Your second Leader (“Free the frackers,” Times, Sep 20) ends with the assertion that, as a priority, “Fracking needs to be explained, justified and pursued with determination.”
The last of these three should only follow the first. To date there are several matters that pro-frackers have not explained in regard to the ways in which they are going to resolve unresolved difficulties encountered.
A study published by independent academic researchers at the University of Missouri at the end of 2013 found greater hormone- disrupting (so-called ‘gender-bender’ chemicals) properties in water located near fracking than in areas without drilling.
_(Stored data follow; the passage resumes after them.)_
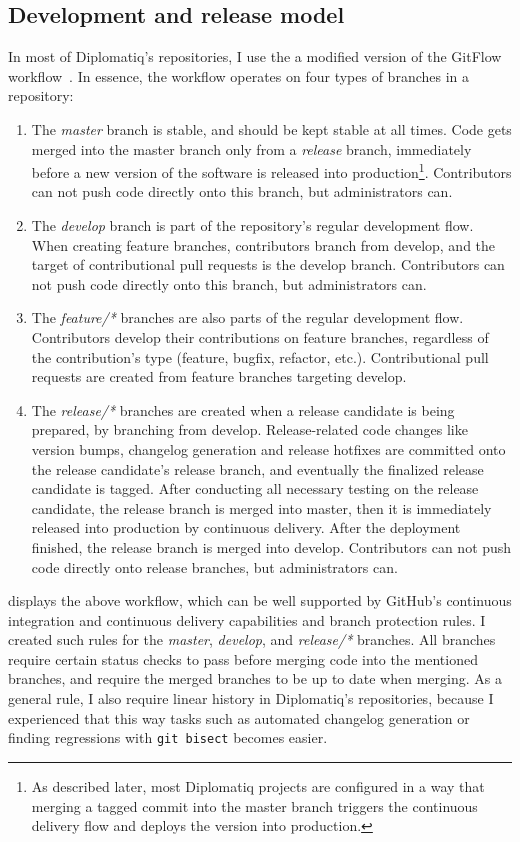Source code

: \subsection{Development and release model}

In most of Diplomatiq's repositories, I use the a modified version of the GitFlow workflow~\cite{gitflow}. In essence, the workflow operates on four types of branches in a repository:

\begin{enumerate}
\item The \emph{master} branch is stable, and should be kept stable at all times. Code gets merged into the master branch only from a \emph{release} branch, immediately before a new version of the software is released into production\footnote{As described later, most Diplomatiq projects are configured in a way that merging a tagged commit into the master branch triggers the continuous delivery flow and deploys the version into production.}. Contributors can not push code directly onto this branch, but administrators can.
\item The \emph{develop} branch is part of the repository's regular development flow. When creating feature branches, contributors branch from develop, and the target of contributional pull requests is the develop branch. Contributors can not push code directly onto this branch, but administrators can.
\item The \emph{feature/*} branches are also parts of the regular development flow. Contributors develop their contributions on feature branches, regardless of the contribution's type (feature, bugfix, refactor, etc.). Contributional pull requests are created from feature branches targeting develop.
\item The \emph{release/*} branches are created when a release candidate is being prepared, by branching from develop. Release-related code changes like version bumps, changelog generation and release hotfixes are committed onto the release candidate's release branch, and eventually the finalized release candidate is tagged. After conducting all necessary testing on the release candidate, the release branch is merged into master, then it is immediately released into production by continuous delivery. After the deployment finished, the release branch is merged into develop. Contributors can not push code directly onto release branches, but administrators can.
\end{enumerate}

 displays the above workflow, which can be well supported by GitHub's continuous integration and continuous delivery capabilities and branch protection rules. I created such rules for the \emph{master}, \emph{develop}, and \emph{release/*} branches. All branches require certain status checks to pass before merging code into the mentioned branches, and require the merged branches to be up to date when merging. As a general rule, I also require linear history in Diplomatiq's repositories, because I experienced that this way tasks such as automated changelog generation or finding regressions with \lstinline{git bisect} becomes easier.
Endocrine disruptors interfere with the body’s endocrine system, which controls numerous body functions with hormones such as the female hormone estrogen and the male hormone androgen. Exposure to endocrine-disrupting chemicals, such as those studied in the MU research, has been linked by other research to cancer, birth defects and infertility. (for full study see: http://medicine.missouri.edu/news/0214.php)
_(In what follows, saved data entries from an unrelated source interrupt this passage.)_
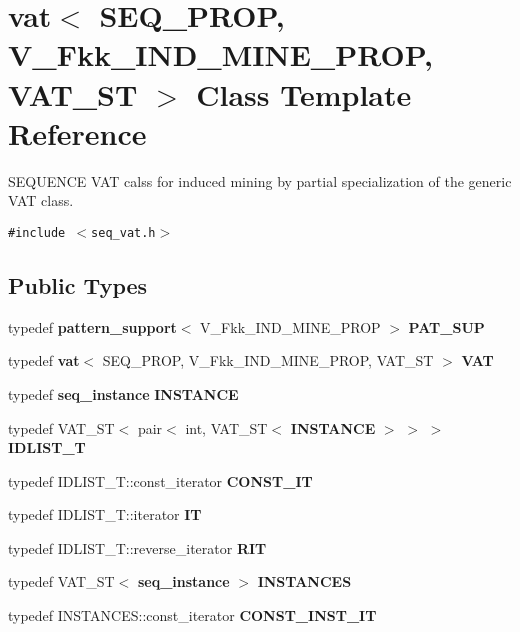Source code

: \section{vat$<$ SEQ\_\-PROP, V\_\-Fkk\_\-IND\_\-MINE\_\-PROP, VAT\_\-ST $>$ Class Template Reference}
\label{classvat_3_01SEQ__PROP_00_01V__Fkk__IND__MINE__PROP_00_01VAT__ST_01_4}
SEQUENCE VAT calss for induced mining by partial specialization of the generic VAT class.  


{\tt \#include $<$seq\_\-vat.h$>$}

\subsection*{Public Types}
\begin{CompactItemize}
\item 
typedef {\bf pattern\_\-support}$<$ V\_\-Fkk\_\-IND\_\-MINE\_\-PROP $>$ {\bf PAT\_\-SUP}\label{classvat_3_01SEQ__PROP_00_01V__Fkk__IND__MINE__PROP_00_01VAT__ST_01_4_w0}

\item 
typedef {\bf vat}$<$ SEQ\_\-PROP, V\_\-Fkk\_\-IND\_\-MINE\_\-PROP, VAT\_\-ST $>$ {\bf VAT}\label{classvat_3_01SEQ__PROP_00_01V__Fkk__IND__MINE__PROP_00_01VAT__ST_01_4_w1}

\item 
typedef {\bf seq\_\-instance} {\bf INSTANCE}\label{classvat_3_01SEQ__PROP_00_01V__Fkk__IND__MINE__PROP_00_01VAT__ST_01_4_w2}

\item 
typedef VAT\_\-ST$<$ pair$<$ int, VAT\_\-ST$<$ {\bf INSTANCE} $>$ $>$ $>$ {\bf IDLIST\_\-T}\label{classvat_3_01SEQ__PROP_00_01V__Fkk__IND__MINE__PROP_00_01VAT__ST_01_4_w3}

\item 
typedef IDLIST\_\-T::const\_\-iterator {\bf CONST\_\-IT}\label{classvat_3_01SEQ__PROP_00_01V__Fkk__IND__MINE__PROP_00_01VAT__ST_01_4_w4}

\item 
typedef IDLIST\_\-T::iterator {\bf IT}\label{classvat_3_01SEQ__PROP_00_01V__Fkk__IND__MINE__PROP_00_01VAT__ST_01_4_w5}

\item 
typedef IDLIST\_\-T::reverse\_\-iterator {\bf RIT}\label{classvat_3_01SEQ__PROP_00_01V__Fkk__IND__MINE__PROP_00_01VAT__ST_01_4_w6}

\item 
typedef VAT\_\-ST$<$ {\bf seq\_\-instance} $>$ {\bf INSTANCES}\label{classvat_3_01SEQ__PROP_00_01V__Fkk__IND__MINE__PROP_00_01VAT__ST_01_4_w7}

\item 
typedef INSTANCES::const\_\-iterator {\bf CONST\_\-INST\_\-IT}
\end{CompactItemize}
Other US-based scientists at Yale University have found 55 fracking pollutants linked to cancer, including 20 associated with leukaemia or lymphoma. “These findings support the hypothesis that exposure to unconventional oil and gas development could increase the risk of leukaemia,” the recent study concludes.
The pollutants linked to leukaemia include benzene, cadmium, formaldehyde and several toxic types of hydrocarbons. More than 80 % of the 1,177 water pollutants and 143 air pollutants from the US fracking industry couldn’t be assessed for cancer risk because of a lack of data, the paper, published in the journal Science of the Total Environment, states.
Moreover, research published in the US by the Johns Hopkins Bloomberg School of Public Health that found levels of radon in Pennsylvania homes – where 42% of readings surpass what the US government considers safe – have been on the rise since 2004, around the time that the fracking industry began drilling natural gas wells in the state. (‘Increased Levels of Radon in Pennsylvania Homes Correspond to Onset of Fracking’, April 9, 2015; www.jhsph.edu/news/news-releases/2015/increased-levels-of-radon-in-pennsylvania-homes-correspond-to-onset-of-fracking.html
This concern has been further highlighted by a new study, by Joshua D. Landis at the Department of Earth Sciences, Dartmouth College, Hew Hampshire and colleagues, to be published in Chemical Geology on 30 September ‘Rapid desorption of radium isotopes from black shale during hydraulic fracturing,’ “https://www.sciencedirect.com/science/article/pii/S0009254118303164?via%3Dihub)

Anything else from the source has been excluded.